→ Task description: Please copy every line from the records below that contains the string "cref".

→ Data excerpts:
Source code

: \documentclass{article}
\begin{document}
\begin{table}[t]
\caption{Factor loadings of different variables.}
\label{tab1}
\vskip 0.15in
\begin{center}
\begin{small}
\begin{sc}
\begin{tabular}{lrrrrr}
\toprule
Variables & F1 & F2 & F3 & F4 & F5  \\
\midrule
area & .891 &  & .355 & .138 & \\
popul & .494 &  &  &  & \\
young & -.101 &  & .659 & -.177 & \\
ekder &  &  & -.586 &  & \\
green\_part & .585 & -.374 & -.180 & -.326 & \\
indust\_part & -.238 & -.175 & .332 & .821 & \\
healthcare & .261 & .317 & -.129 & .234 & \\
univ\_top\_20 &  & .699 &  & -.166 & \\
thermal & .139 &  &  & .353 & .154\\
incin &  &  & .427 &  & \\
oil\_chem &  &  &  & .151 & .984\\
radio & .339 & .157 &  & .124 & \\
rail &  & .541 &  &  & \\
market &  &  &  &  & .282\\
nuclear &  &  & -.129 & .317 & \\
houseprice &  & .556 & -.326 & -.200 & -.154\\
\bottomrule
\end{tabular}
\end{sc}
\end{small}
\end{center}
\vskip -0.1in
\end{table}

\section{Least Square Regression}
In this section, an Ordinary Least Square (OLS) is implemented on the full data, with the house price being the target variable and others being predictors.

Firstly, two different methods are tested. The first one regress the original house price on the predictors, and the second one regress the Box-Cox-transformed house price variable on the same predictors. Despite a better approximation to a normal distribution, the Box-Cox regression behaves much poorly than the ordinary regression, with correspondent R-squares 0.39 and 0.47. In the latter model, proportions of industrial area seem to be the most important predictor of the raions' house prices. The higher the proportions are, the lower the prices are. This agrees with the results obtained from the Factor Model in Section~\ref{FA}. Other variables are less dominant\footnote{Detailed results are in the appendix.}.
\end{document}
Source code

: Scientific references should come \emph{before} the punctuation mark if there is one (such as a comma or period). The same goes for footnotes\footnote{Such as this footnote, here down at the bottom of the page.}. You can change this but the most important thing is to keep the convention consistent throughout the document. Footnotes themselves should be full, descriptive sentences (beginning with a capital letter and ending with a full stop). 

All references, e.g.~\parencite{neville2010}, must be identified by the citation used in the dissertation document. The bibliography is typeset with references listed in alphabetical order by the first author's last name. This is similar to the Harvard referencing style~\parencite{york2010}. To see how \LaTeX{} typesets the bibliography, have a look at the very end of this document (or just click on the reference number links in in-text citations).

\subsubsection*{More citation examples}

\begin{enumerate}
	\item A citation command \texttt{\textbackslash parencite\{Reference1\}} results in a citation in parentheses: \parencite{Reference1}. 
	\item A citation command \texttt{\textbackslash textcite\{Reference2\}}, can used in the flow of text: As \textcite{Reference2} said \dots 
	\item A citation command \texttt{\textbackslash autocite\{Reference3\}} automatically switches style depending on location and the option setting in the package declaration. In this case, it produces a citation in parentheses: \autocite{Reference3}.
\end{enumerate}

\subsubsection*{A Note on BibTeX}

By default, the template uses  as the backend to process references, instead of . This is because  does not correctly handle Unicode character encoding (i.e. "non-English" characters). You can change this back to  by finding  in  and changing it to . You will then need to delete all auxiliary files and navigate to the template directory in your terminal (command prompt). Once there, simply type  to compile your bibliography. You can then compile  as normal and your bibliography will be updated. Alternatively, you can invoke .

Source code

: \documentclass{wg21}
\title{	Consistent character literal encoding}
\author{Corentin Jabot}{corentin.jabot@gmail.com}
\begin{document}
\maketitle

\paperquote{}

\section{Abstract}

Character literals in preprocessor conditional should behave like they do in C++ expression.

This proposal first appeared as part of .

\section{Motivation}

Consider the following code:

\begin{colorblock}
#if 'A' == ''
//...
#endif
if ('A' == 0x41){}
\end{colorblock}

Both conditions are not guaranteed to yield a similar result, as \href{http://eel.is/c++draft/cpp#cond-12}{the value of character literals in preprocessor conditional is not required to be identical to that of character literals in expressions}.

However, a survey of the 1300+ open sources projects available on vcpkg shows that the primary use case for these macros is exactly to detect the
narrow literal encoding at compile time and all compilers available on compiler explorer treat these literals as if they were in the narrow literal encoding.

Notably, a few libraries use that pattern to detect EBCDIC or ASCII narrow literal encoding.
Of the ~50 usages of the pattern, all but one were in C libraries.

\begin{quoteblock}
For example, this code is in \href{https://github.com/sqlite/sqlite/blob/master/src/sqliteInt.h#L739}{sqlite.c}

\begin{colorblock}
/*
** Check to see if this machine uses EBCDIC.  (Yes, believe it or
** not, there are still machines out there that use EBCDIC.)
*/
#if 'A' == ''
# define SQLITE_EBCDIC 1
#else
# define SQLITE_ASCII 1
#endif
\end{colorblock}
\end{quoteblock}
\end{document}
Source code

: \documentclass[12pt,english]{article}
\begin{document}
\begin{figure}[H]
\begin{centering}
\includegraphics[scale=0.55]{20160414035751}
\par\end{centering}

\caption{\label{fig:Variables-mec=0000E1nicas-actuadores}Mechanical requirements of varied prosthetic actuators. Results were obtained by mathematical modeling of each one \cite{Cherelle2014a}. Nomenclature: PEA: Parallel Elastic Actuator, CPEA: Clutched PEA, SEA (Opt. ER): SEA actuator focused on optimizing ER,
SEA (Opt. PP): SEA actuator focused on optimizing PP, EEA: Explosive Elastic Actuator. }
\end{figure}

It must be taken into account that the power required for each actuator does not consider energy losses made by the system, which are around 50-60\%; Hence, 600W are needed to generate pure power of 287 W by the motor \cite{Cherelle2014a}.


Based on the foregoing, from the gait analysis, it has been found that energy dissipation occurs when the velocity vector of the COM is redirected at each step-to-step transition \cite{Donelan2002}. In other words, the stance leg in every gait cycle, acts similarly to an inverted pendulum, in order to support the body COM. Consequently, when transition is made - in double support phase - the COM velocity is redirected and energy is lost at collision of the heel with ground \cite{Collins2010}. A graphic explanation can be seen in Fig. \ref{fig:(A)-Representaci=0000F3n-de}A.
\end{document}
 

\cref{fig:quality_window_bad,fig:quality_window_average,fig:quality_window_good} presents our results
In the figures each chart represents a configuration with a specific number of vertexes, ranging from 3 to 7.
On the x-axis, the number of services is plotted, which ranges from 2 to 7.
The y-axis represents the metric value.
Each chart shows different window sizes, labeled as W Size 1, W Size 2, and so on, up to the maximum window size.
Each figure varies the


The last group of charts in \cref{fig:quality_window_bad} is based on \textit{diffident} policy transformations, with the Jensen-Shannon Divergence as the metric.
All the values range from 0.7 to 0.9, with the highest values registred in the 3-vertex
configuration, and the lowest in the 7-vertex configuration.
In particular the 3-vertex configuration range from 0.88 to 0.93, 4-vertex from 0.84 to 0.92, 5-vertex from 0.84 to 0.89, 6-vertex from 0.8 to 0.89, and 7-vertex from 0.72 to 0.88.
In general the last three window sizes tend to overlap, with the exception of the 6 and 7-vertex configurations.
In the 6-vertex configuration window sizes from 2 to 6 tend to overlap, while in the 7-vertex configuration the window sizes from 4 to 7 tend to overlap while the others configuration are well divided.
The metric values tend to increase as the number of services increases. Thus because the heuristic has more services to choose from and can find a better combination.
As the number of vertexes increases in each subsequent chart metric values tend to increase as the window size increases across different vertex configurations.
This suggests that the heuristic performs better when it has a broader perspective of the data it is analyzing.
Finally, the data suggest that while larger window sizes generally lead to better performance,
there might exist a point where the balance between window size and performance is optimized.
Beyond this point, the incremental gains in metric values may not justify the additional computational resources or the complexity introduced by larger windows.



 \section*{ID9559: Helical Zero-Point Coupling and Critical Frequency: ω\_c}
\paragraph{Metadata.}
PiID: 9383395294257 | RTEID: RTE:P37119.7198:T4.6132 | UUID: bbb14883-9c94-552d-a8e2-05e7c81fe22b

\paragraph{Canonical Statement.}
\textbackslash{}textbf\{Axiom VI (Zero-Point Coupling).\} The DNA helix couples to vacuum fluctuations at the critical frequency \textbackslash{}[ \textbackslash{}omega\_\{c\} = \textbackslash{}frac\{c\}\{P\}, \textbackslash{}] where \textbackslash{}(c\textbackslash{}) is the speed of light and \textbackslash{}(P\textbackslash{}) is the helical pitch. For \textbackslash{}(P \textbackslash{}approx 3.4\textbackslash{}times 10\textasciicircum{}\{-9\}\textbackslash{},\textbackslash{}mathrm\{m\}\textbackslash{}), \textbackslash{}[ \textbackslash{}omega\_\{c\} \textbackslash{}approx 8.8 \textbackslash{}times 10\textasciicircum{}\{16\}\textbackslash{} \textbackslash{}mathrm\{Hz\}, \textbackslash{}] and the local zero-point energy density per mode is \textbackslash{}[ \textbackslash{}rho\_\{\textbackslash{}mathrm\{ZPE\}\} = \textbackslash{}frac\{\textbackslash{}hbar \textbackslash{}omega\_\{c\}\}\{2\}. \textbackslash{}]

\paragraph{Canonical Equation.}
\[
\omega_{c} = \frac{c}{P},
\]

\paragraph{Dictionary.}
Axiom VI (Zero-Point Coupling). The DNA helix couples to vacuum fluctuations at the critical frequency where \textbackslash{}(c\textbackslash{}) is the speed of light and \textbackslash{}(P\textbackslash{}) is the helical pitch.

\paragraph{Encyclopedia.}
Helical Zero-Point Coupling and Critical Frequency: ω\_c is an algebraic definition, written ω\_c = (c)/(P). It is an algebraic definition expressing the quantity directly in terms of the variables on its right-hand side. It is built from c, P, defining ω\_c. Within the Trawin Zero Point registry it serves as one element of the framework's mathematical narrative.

→ Exercise response:
\cref{fig:quality_window_bad,fig:quality_window_average,fig:quality_window_good} presents our results
The last group of charts in \cref{fig:quality_window_bad} is based on \textit{diffident} policy transformations, with the Jensen-Shannon Divergence as the metric.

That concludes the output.